* INSTRUCTIONS FOR THE TASK *
Please return the full listing word for word, leaving out any pictures.

◆ ◆ ◆ ◆

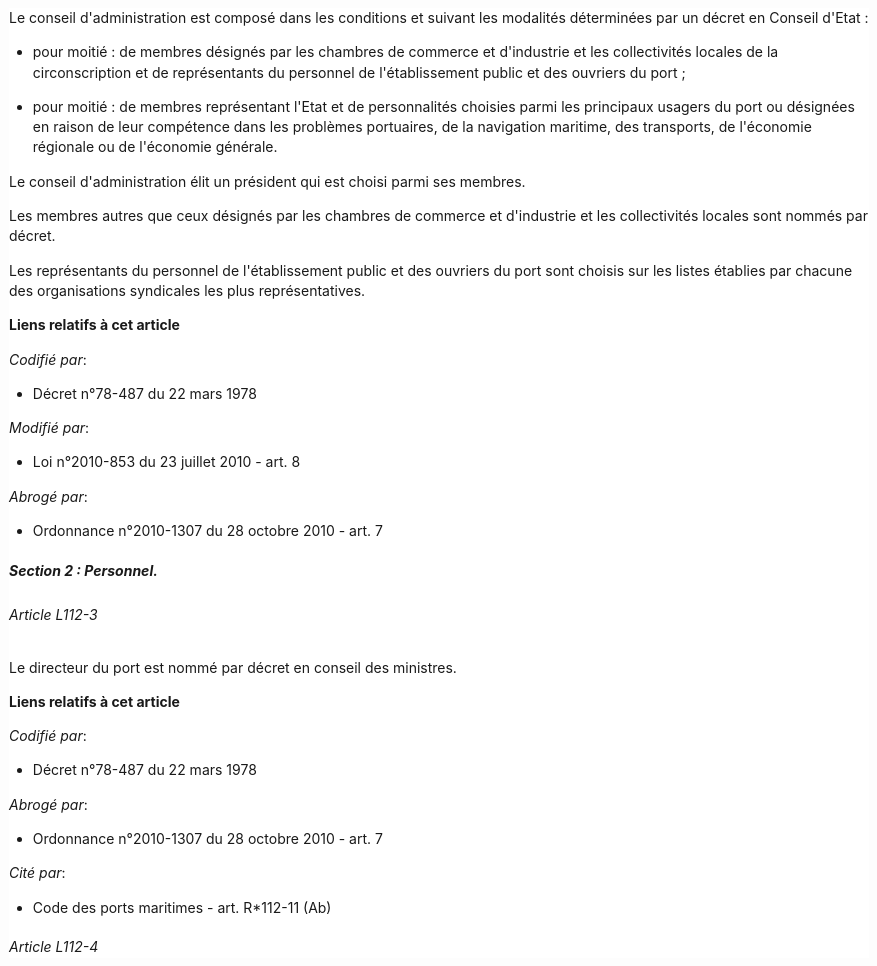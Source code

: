 Le conseil d'administration est composé dans les conditions et suivant les modalités déterminées par un décret en Conseil
d'Etat :

- pour moitié : de membres désignés par les chambres de commerce et d'industrie et les collectivités locales de la
circonscription et de représentants du personnel de l'établissement public et des ouvriers du port ;

- pour moitié : de membres représentant l'Etat et de personnalités choisies parmi les principaux usagers du port ou désignées
en raison de leur compétence dans les problèmes portuaires, de la navigation maritime, des transports, de l'économie
régionale ou de l'économie générale.

Le conseil d'administration élit un président qui est choisi parmi ses membres.

Les membres autres que ceux désignés par les chambres de commerce et d'industrie et les collectivités locales sont nommés par
décret.

Les représentants du personnel de l'établissement public et des ouvriers du port sont choisis sur les listes établies par
chacune des organisations syndicales les plus représentatives.

**Liens relatifs à cet article**

_Codifié par_:

  - Décret n°78-487 du 22 mars 1978

_Modifié par_:

  - Loi n°2010-853 du 23 juillet 2010 - art. 8

_Abrogé par_:

  - Ordonnance n°2010-1307 du 28 octobre 2010 - art. 7


##### Section 2 : Personnel.<a id=28></a>

###### Article L112-3

Le directeur du port est nommé par décret en conseil des ministres.

**Liens relatifs à cet article**

_Codifié par_:

  - Décret n°78-487 du 22 mars 1978

_Abrogé par_:

  - Ordonnance n°2010-1307 du 28 octobre 2010 - art. 7

_Cité par_:

  - Code des ports maritimes - art. R*112-11 (Ab)


###### Article L112-4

◆ ◆ ◆ ◆

* TASK RESPONSE *
Source code

: Le conseil d'administration est composé dans les conditions et suivant les modalités déterminées par un décret en Conseil
d'Etat :

- pour moitié : de membres désignés par les chambres de commerce et d'industrie et les collectivités locales de la
circonscription et de représentants du personnel de l'établissement public et des ouvriers du port ;

- pour moitié : de membres représentant l'Etat et de personnalités choisies parmi les principaux usagers du port ou désignées
en raison de leur compétence dans les problèmes portuaires, de la navigation maritime, des transports, de l'économie
régionale ou de l'économie générale.

Le conseil d'administration élit un président qui est choisi parmi ses membres.

Les membres autres que ceux désignés par les chambres de commerce et d'industrie et les collectivités locales sont nommés par
décret.

Les représentants du personnel de l'établissement public et des ouvriers du port sont choisis sur les listes établies par
chacune des organisations syndicales les plus représentatives.

**Liens relatifs à cet article**

_Codifié par_:

  - Décret n°78-487 du 22 mars 1978

_Modifié par_:

  - Loi n°2010-853 du 23 juillet 2010 - art. 8

_Abrogé par_:

  - Ordonnance n°2010-1307 du 28 octobre 2010 - art. 7


##### Section 2 : Personnel.<a id=28></a>

###### Article L112-3

Le directeur du port est nommé par décret en conseil des ministres.

**Liens relatifs à cet article**

_Codifié par_:

  - Décret n°78-487 du 22 mars 1978

_Abrogé par_:

  - Ordonnance n°2010-1307 du 28 octobre 2010 - art. 7

_Cité par_:

  - Code des ports maritimes - art. R*112-11 (Ab)


###### Article L112-4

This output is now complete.